- _PROBLEM DESCRIPTION_
Go through the entries below line by line and tally those holding "CRUD"; write only the tally.

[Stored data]

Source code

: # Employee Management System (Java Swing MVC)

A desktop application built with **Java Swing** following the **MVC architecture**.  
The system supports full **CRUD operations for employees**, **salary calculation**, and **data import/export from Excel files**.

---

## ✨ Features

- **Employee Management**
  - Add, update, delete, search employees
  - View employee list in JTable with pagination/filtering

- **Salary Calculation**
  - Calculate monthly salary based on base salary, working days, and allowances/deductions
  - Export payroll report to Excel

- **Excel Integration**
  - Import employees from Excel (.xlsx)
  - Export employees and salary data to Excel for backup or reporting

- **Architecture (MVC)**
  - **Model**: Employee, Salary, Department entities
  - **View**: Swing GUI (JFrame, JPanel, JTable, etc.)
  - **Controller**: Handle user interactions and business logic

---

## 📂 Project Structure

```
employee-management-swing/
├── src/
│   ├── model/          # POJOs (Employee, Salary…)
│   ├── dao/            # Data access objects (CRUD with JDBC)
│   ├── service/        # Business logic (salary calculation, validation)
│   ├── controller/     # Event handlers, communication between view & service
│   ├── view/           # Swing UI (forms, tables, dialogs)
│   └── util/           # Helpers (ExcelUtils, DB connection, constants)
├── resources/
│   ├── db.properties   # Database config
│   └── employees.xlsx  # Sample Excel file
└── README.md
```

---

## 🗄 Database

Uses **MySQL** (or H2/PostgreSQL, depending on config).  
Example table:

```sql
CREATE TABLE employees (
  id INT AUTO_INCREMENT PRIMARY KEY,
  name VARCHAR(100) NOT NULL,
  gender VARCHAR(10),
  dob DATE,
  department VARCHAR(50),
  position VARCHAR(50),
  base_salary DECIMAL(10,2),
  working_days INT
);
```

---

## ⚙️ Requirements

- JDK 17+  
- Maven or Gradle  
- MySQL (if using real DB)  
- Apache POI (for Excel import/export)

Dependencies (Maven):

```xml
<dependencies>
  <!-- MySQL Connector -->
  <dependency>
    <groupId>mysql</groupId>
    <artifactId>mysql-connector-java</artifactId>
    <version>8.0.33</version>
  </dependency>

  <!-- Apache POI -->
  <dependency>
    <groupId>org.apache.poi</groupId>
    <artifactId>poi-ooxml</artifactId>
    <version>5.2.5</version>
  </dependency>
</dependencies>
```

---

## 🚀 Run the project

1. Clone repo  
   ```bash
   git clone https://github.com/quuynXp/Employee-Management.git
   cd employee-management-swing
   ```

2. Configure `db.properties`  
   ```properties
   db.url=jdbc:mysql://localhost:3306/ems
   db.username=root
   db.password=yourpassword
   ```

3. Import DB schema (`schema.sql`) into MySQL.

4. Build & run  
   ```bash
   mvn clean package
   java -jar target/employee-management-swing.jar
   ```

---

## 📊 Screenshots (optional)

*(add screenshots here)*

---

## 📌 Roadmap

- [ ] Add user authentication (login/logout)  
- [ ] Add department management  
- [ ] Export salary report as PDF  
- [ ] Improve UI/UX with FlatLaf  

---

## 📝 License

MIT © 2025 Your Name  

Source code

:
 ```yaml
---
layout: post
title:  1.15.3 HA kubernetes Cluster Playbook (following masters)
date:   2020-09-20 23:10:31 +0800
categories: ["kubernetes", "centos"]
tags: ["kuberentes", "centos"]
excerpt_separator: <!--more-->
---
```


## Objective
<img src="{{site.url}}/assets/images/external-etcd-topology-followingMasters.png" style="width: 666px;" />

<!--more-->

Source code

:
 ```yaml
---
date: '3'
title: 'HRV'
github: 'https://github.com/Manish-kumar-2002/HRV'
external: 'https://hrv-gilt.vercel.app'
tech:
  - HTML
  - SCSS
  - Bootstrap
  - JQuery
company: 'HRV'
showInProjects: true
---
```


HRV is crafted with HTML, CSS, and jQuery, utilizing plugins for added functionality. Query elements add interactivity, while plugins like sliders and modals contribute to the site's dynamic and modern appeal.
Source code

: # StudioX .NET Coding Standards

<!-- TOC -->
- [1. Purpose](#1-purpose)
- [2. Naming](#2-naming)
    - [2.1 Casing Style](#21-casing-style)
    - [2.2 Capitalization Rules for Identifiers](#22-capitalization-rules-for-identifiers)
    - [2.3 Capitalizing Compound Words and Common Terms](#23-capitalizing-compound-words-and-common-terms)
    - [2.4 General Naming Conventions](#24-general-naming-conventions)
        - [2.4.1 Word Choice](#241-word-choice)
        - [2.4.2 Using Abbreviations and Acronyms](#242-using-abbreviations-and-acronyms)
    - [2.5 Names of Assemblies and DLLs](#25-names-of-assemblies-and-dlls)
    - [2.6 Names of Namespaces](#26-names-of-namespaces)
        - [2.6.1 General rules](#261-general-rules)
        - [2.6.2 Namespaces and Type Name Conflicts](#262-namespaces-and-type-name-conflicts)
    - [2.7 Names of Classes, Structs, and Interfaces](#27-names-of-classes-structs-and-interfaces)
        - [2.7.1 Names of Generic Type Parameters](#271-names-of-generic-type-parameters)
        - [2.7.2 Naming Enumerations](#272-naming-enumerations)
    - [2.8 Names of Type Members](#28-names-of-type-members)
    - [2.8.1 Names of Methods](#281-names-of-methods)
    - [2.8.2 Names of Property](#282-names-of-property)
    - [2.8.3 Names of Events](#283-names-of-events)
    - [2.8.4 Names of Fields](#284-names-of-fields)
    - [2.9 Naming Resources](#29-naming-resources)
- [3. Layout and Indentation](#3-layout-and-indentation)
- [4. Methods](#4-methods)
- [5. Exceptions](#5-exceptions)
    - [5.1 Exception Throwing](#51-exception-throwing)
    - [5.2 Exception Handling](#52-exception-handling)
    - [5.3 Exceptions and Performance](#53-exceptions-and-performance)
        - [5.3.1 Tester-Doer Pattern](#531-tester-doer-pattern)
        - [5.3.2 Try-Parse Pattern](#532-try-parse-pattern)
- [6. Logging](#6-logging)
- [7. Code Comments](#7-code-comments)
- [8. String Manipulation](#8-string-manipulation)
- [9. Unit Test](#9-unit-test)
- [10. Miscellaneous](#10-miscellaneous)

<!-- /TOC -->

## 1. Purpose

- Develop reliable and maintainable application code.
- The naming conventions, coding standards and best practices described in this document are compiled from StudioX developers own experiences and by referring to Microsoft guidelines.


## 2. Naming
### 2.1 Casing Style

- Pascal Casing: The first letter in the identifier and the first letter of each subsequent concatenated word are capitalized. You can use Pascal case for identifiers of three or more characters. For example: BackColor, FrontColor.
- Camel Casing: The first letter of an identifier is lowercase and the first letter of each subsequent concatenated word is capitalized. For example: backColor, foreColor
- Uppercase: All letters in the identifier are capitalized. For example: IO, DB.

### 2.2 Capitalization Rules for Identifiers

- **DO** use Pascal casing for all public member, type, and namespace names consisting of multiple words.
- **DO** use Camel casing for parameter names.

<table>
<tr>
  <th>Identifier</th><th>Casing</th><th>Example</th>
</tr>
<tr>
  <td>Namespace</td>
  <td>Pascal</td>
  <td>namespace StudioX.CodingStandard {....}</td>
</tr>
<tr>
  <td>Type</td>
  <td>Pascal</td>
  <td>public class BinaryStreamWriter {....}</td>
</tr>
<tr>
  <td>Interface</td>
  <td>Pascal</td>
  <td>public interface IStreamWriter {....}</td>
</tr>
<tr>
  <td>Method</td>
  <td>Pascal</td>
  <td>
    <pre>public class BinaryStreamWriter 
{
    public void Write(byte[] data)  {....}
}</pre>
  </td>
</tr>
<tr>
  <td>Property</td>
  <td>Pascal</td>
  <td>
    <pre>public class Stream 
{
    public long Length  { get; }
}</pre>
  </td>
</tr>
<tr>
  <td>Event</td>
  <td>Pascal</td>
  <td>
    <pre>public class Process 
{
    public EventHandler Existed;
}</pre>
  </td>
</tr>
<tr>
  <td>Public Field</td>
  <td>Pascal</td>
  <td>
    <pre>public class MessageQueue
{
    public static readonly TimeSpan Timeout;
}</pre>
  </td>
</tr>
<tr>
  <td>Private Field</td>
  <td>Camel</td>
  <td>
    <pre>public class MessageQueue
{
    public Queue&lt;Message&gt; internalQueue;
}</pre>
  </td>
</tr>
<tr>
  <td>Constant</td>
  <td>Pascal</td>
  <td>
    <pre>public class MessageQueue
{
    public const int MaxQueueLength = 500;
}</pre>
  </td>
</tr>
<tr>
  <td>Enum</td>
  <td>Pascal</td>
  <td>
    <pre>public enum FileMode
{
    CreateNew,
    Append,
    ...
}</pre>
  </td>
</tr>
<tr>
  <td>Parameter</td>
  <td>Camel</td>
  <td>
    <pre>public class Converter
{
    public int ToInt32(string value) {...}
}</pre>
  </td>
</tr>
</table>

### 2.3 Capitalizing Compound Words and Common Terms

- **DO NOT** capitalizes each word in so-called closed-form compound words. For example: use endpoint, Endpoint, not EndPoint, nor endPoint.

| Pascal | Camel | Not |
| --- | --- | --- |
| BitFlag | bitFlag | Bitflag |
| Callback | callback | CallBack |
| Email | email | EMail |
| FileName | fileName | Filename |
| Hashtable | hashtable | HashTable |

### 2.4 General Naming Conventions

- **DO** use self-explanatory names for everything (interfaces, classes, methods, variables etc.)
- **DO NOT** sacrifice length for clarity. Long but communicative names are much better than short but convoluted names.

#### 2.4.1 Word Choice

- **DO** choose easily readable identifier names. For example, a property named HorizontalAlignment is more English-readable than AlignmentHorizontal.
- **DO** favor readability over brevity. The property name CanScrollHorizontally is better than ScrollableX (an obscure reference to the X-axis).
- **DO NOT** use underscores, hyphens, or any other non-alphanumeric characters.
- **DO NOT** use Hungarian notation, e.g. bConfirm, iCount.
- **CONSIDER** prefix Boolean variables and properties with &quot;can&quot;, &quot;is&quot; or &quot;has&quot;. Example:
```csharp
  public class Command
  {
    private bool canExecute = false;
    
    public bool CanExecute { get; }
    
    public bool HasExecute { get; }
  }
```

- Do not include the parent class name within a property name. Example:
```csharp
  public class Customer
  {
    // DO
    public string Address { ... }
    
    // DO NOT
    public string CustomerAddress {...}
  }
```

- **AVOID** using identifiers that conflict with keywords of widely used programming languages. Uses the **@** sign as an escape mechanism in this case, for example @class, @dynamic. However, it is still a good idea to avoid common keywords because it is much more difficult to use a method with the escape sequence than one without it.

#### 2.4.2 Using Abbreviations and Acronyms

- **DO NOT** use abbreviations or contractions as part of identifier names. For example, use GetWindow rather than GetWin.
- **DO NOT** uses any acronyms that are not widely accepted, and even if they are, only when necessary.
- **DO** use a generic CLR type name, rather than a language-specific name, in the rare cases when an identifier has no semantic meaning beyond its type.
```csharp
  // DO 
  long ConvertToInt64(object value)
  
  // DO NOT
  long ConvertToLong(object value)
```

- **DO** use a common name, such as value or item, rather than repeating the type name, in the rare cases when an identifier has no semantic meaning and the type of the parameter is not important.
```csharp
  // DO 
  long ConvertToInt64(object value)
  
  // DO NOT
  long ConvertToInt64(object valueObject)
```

- _SOLVED EXERCISE_
2